Palais Heiligendamm – Tage der Entscheidung (Heiligendamm-Saga, Band 3) – Michaela Grünig

Puh! So lange habe ich schon lange nicht mehr zwischen Beenden des Buches und Schreiben der Rezension gebraucht. Denn dieses Buch musste ich erstmal sacken lassen. Mir war klar, dass es heftig werden würde, schließlich schließt Band 3 zeitlich nahtlos an Band 2 an. Die Nationalsozialisten gewinnen immer mehr Macht in Deutschland und die schrecklichen Ereignisse der 1930er Jahre rücken immer näher.
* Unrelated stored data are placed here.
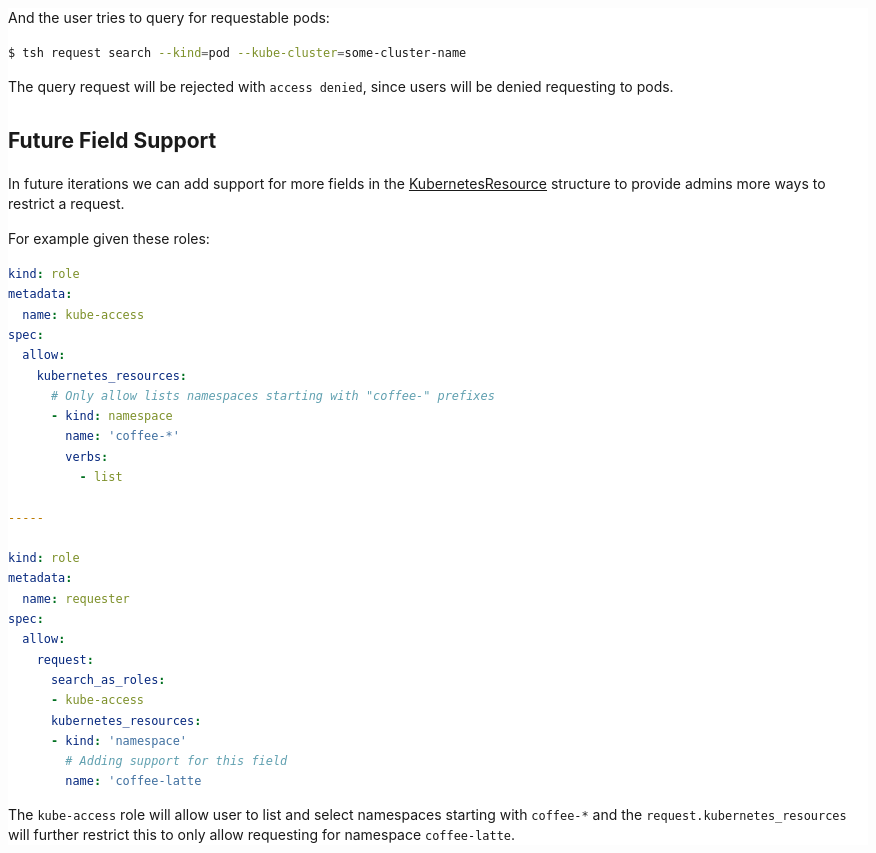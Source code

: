 And the user tries to query for requestable pods:

```bash
$ tsh request search --kind=pod --kube-cluster=some-cluster-name
```

The query request will be rejected with `access denied`, since users will be denied requesting to pods.

## Future Field Support

In future iterations we can add support for more fields in the [KubernetesResource](https://github.com/gravitational/teleport/blob/c49eb984648b506f3223804784a54ddec8d4d2d3/api/proto/teleport/legacy/types/types.proto#L3293) structure to provide admins more ways to restrict a request.

For example given these roles:

```yaml
kind: role
metadata:
  name: kube-access
spec:
  allow:
    kubernetes_resources:
      # Only allow lists namespaces starting with "coffee-" prefixes
      - kind: namespace
        name: 'coffee-*'
        verbs:
          - list

-----

kind: role
metadata:
  name: requester
spec:
  allow:
    request:
      search_as_roles:
      - kube-access
      kubernetes_resources:
      - kind: 'namespace'
        # Adding support for this field
        name: 'coffee-latte
```

The `kube-access` role will allow user to list and select namespaces starting with `coffee-*` and the `request.kubernetes_resources` will further restrict this to only allow requesting for namespace `coffee-latte`.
Michaela Grünig lässt uns in diesem Band die dritte Generation an der Ostsee erwachsen werden sehen. Julia, die Tochter von Elisabeth und Julius, beginnt eine Lehre im Hotel, weil die Zustände in der Schule für sie nicht mehr aushaltbar sind. Schließlich musste ihre beste Freundin Ava, Jüdin, die Schule verlassen. Im Hotel lernt sie natürlich auch junge Männer kennen, zu denen sie sich mehr oder weniger hingezogen fühlt.

Paul muss in Berlin seinen Weg gehen. Aufgrund seiner Homosexualität muss er höllisch aufpassen, nicht in die Schusslinie der immer größer werdenden Gestapo zu kommen. Aber auch die anderen Geschwister der zweiten Generation haben es nicht leicht.
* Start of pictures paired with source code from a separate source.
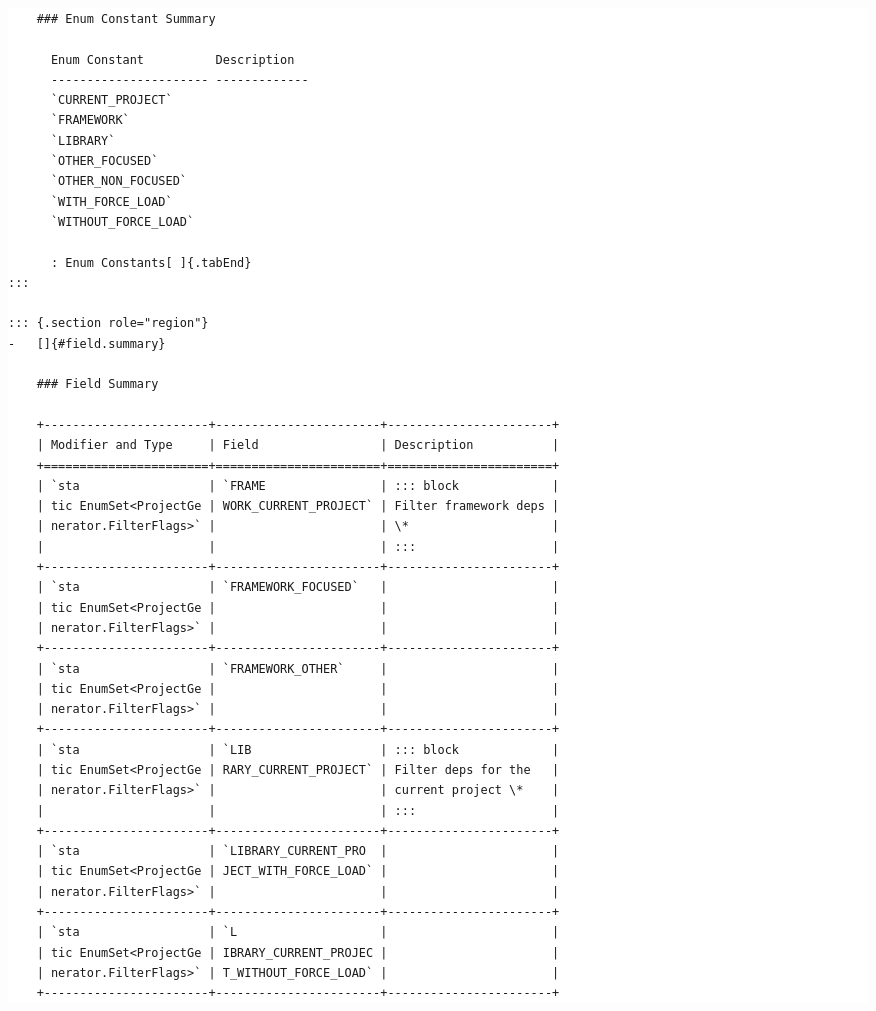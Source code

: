         ### Enum Constant Summary

          Enum Constant          Description
          ---------------------- -------------
          `CURRENT_PROJECT`       
          `FRAMEWORK`             
          `LIBRARY`               
          `OTHER_FOCUSED`         
          `OTHER_NON_FOCUSED`     
          `WITH_FORCE_LOAD`       
          `WITHOUT_FORCE_LOAD`    

          : Enum Constants[ ]{.tabEnd}
    :::

    ::: {.section role="region"}
    -   []{#field.summary}

        ### Field Summary

        +-----------------------+-----------------------+-----------------------+
        | Modifier and Type     | Field                 | Description           |
        +=======================+=======================+=======================+
        | `sta                  | `FRAME                | ::: block             |
        | tic EnumSet<ProjectGe | WORK_CURRENT_PROJECT` | Filter framework deps |
        | nerator.FilterFlags>` |                       | \*                    |
        |                       |                       | :::                   |
        +-----------------------+-----------------------+-----------------------+
        | `sta                  | `FRAMEWORK_FOCUSED`   |                       |
        | tic EnumSet<ProjectGe |                       |                       |
        | nerator.FilterFlags>` |                       |                       |
        +-----------------------+-----------------------+-----------------------+
        | `sta                  | `FRAMEWORK_OTHER`     |                       |
        | tic EnumSet<ProjectGe |                       |                       |
        | nerator.FilterFlags>` |                       |                       |
        +-----------------------+-----------------------+-----------------------+
        | `sta                  | `LIB                  | ::: block             |
        | tic EnumSet<ProjectGe | RARY_CURRENT_PROJECT` | Filter deps for the   |
        | nerator.FilterFlags>` |                       | current project \*    |
        |                       |                       | :::                   |
        +-----------------------+-----------------------+-----------------------+
        | `sta                  | `LIBRARY_CURRENT_PRO  |                       |
        | tic EnumSet<ProjectGe | JECT_WITH_FORCE_LOAD` |                       |
        | nerator.FilterFlags>` |                       |                       |
        +-----------------------+-----------------------+-----------------------+
        | `sta                  | `L                    |                       |
        | tic EnumSet<ProjectGe | IBRARY_CURRENT_PROJEC |                       |
        | nerator.FilterFlags>` | T_WITHOUT_FORCE_LOAD` |                       |
        +-----------------------+-----------------------+-----------------------+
Auch dieser dritte Band der Saga ist unglaublich komplex und wahnsinnig gut recherchiert. In Anbetracht der aktuellen Ereignisse (Krieg in der Ukraine) musste ich mehrfach das Buch weglegen, weil es Beklemmungen ausgelöst hat. Die Geschichte rund um das Palais, seine Bewohner und alle anderen handelnden Personen ist jedoch sehr gut und spannend geschrieben. Michaela Grünig hat es geschafft, die beiden Vorgängerbände nochmal zu toppen und ein fantastisches Epos kreiert.

Dieses Buch ist keins, was man „mal eben“ durchliest. Es ist tiefgründig und lässt den Leser nachdenklich zurück. Die Geschichte endet kurz vor Beginn des zweiten Weltkriegs und ich würde gern wissen, was aus dem Palais und den Protagonisten geworden ist.

Sehr gern vergebe ich fünf Sterne und eine absolute Leseempfehlung! Möge diese Zeit nie wieder kommen, die im Buch so wirklichkeitstreu erzählt wurde.